◆ **RECORD SET**:
↓

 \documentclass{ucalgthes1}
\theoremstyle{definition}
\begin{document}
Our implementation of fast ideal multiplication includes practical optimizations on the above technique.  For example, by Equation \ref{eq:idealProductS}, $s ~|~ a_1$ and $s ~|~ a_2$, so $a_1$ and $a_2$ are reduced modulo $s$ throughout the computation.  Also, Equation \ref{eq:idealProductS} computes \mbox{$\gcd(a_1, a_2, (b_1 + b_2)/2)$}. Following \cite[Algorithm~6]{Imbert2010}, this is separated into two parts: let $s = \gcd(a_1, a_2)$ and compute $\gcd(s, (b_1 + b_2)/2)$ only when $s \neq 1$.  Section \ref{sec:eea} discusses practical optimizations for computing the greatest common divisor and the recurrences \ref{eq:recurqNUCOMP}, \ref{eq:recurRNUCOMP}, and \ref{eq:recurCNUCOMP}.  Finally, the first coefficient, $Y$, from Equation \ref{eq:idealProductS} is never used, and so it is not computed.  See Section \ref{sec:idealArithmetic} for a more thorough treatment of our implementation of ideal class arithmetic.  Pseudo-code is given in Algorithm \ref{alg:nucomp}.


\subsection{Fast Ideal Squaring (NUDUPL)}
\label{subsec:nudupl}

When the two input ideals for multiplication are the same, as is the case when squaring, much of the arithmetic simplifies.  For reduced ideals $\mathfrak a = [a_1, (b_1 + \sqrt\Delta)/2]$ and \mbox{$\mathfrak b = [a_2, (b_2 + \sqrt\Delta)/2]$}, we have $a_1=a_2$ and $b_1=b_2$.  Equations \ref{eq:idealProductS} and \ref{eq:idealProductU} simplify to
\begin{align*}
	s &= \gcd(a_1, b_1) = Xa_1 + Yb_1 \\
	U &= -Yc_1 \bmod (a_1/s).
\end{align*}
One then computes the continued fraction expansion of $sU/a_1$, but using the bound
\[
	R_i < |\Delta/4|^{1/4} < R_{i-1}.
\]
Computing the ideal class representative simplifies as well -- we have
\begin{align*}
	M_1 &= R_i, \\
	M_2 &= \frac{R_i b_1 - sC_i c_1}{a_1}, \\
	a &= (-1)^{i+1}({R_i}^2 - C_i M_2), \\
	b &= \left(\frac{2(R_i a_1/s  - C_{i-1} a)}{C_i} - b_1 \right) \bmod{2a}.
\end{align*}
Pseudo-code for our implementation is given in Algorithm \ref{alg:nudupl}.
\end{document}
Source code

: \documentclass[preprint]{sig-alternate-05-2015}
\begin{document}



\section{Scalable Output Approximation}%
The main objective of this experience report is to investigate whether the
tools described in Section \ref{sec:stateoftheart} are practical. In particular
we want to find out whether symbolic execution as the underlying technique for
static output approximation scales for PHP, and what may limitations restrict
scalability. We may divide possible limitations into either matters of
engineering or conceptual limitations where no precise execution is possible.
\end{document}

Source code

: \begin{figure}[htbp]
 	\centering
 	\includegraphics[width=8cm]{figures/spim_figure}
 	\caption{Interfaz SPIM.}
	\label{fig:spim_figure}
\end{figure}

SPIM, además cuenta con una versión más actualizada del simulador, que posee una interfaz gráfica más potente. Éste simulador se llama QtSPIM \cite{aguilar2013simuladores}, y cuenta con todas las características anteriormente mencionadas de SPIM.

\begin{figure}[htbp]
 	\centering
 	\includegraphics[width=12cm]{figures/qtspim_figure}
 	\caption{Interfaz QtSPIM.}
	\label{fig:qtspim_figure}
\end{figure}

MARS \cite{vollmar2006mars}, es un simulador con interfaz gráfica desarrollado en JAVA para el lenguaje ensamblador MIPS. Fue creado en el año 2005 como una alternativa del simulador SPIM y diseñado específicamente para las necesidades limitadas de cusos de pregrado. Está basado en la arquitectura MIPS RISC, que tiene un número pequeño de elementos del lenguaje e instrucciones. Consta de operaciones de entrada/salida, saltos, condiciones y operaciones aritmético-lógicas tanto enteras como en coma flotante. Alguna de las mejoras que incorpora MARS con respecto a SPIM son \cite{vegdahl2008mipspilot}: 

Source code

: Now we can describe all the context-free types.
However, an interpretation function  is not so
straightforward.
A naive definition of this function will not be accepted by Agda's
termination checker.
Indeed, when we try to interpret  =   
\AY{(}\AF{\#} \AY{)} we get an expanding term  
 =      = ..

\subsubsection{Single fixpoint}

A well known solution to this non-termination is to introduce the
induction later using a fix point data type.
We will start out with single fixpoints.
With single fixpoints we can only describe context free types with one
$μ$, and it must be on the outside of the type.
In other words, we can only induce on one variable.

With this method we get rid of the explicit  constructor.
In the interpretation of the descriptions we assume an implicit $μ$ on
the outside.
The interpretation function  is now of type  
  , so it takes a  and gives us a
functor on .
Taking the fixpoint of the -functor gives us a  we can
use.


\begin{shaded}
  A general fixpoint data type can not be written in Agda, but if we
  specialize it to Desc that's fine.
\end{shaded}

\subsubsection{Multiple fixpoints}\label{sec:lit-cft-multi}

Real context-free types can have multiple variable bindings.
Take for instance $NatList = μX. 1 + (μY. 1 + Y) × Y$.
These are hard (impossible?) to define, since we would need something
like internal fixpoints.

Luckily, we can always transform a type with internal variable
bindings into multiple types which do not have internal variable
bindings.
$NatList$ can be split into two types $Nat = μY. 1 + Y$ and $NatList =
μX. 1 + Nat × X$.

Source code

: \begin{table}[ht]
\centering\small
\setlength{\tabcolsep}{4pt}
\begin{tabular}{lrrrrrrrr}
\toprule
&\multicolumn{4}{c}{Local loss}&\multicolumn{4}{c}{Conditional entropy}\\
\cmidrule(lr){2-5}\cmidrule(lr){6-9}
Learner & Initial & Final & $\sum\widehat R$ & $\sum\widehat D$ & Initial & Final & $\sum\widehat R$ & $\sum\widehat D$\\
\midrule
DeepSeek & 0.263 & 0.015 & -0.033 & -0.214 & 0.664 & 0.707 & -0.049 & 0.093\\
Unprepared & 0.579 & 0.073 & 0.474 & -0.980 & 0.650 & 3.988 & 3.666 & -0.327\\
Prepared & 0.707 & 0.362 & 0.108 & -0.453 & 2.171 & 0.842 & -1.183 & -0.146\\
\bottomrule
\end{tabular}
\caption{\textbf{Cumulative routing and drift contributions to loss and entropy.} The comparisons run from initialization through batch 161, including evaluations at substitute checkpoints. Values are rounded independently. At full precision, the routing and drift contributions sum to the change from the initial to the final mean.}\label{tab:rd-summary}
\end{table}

↑

◆ **TO DO**:
Where the word "types" appears in a line of the listing, that line is counted once; give the total alone.

◆ **FINISHED EXERCISE**:
5